Oleh. Widhy Lutfiah Marha
(Pendidik Generasi)

Dalam beberapa waktu terakhir, negeri ini telah menjadi saksi bisu dari kisah-kisah pahit yang melibatkan pengemudi ojek online yang terjebak dalam perangkap kabel fiber optik mematikan (liputan6.com, 06/08/2023).

Kejadian tragis ini bukanlah yang pertama kali terjadi, bahkan sudah terjadi berulang kali. Masing-masing kasus membawa dampak yang tak terlupakan, baik dalam bentuk cacat fisik yang menghantui sepanjang hidup, maupun nyawa yang tiba-tiba terenggut dengan kejam. Tautan-tautan berita di atas hanya sedikit contoh dari rentetan insiden mengerikan yang telah terjadi.

Ironisnya, dalam setiap peristiwa tragis ini, kita tanpa henti dihadapkan pada pertunjukan saling lempar tanggung jawab di antara pihak-pihak yang seharusnya bertanggung jawab. Seakan-akan, kasus ini hanyalah panggung sandiwara tak berujung di mana pelaku menghindar dari tindakan tegas. Tak heran jika masyarakat semakin hilang kepercayaan terhadap mekanisme penegakan hukum dan perlindungan yang semestinya mereka dapatkan.

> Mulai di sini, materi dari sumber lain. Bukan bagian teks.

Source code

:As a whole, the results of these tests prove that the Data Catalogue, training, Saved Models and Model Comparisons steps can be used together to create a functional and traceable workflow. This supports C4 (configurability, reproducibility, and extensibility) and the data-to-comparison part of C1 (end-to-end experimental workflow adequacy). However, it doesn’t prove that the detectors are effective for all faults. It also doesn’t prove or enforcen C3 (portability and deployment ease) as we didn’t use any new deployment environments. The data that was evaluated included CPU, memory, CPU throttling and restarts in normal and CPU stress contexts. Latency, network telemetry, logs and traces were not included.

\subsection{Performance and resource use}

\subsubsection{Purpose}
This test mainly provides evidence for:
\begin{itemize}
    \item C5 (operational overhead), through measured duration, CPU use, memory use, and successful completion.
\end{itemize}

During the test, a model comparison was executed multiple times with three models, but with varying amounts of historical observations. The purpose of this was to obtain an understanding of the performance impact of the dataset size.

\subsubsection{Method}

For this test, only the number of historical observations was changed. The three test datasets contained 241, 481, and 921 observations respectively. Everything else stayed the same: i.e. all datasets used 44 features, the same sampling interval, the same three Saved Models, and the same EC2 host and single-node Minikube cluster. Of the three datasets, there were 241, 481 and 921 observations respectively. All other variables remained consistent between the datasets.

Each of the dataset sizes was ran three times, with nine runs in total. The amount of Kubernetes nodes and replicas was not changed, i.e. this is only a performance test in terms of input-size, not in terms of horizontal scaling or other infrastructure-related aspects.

Namun, ada satu hal yang jauh lebih dalam dan kompleks daripada sekadar saling menuding. Inilah akar masalah yang lebih mendalam dan mengkhawatirkan, yaitu minimnya perhatian terhadap aspek keselamatan dalam pembangunan infrastruktur. Ada berbagai faktor penyebab yang berkontribusi pada kondisi kritis ini. Salah satunya adalah pola tata kelola pembangunan yang seringkali memberikan tanggung jawab penuh kepada pihak swasta. Pada kenyataannya, pengawasan terhadap kualitas konstruksi dan aspek keselamatan seringkali terabaikan karena fokus utama yang mengarah pada keuntungan finansial semata.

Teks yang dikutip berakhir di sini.